Contrast this to the linux or BSD kernels, which cache everything they can
in the "spare" memory of the computer. This cache is maintained until
some other process requests enough memory to make the kernel give up some
of the otherwise unused memory, or something new pushes out something old.
A lot of tuning has gone into this cache to make it fast when handling
large amounts of data, and it caches, of course, more than just
postgresql's data, it caches all the data for everything hitting the hard
drives. If you're on a machine that is mostly a postgresql box, then it
is likely that most of this memory is being used for postgresql, but on a
box running apache / ldap / postgresql / etc... the percentage used for
postgresql will be lower, maybe 75% or so.

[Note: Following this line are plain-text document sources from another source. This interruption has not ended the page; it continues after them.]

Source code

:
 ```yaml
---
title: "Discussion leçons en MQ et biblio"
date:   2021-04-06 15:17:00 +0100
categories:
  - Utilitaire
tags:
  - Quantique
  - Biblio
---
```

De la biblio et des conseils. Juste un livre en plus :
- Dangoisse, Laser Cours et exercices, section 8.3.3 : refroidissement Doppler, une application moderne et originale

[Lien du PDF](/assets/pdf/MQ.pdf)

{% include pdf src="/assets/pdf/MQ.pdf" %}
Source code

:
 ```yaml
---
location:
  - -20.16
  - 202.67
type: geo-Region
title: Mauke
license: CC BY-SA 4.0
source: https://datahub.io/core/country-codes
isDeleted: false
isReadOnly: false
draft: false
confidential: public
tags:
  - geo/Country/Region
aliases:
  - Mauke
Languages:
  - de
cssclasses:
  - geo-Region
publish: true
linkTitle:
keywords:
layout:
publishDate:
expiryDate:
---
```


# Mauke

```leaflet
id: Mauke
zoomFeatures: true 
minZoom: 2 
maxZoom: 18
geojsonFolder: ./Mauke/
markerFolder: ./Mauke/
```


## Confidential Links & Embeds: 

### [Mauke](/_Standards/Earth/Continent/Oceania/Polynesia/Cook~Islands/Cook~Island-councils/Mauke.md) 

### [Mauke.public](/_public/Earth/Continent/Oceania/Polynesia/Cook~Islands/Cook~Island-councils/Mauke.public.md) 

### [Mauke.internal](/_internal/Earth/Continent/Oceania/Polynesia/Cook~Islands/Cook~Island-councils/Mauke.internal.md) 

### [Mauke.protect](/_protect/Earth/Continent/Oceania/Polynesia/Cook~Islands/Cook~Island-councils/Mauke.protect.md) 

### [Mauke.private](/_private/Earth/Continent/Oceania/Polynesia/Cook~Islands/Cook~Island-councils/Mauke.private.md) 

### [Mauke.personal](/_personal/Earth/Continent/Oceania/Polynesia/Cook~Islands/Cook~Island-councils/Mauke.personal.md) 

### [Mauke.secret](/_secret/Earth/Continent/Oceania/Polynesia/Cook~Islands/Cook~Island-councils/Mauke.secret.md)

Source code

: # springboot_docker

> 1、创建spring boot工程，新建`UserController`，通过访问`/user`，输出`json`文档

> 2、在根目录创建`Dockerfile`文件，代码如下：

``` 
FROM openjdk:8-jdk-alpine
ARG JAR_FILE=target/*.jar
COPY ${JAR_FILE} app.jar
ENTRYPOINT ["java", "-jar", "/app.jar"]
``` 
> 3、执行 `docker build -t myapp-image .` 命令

The important point here is that caching is the job of the kernel,
buffering is the job of the database. I.e. holding onto data that got
accessed 30 minutes ago is the kernel's job, holding onto data that we're
processing RIGHT NOW is postgresql's job.

Because of this splitting of the jobs as it were, it is usually best to
have postgresql's buffers be a fraction of the size of the kernel caches
on the machine, otherwise it is quite likely that all calls for data not
in postgresql's buffers will result in a disk read, not a kernel cache
hit, since ramping up postgresql's buffers to be as large or larger than
the kernel cache will result in the data you need almost being guaranteed
to be flushed out of the kernel by the time it's been flushed out of
postgresql. Since Postgresql's buffer access methods are inherently
slower than those of the kernel, and they don't seem to scale real well,
allocating too much shared_buffers is a "bad thing".

Now, effective_cache_size sets nothing other than itself. I.e. it
allocates nothing in memory. It is pretty much a big course setting knob
that tells the planner about how much memory the kernel is using to cache
its data, and therefore lets the planner make a rough guesstimate of how
likely an access is to hit memory cache versus having to hit the hard
drives. Since random accesses in memory are only slightly more expensive
than seq scans in memory, higher effective_cache_size favors random
accesses.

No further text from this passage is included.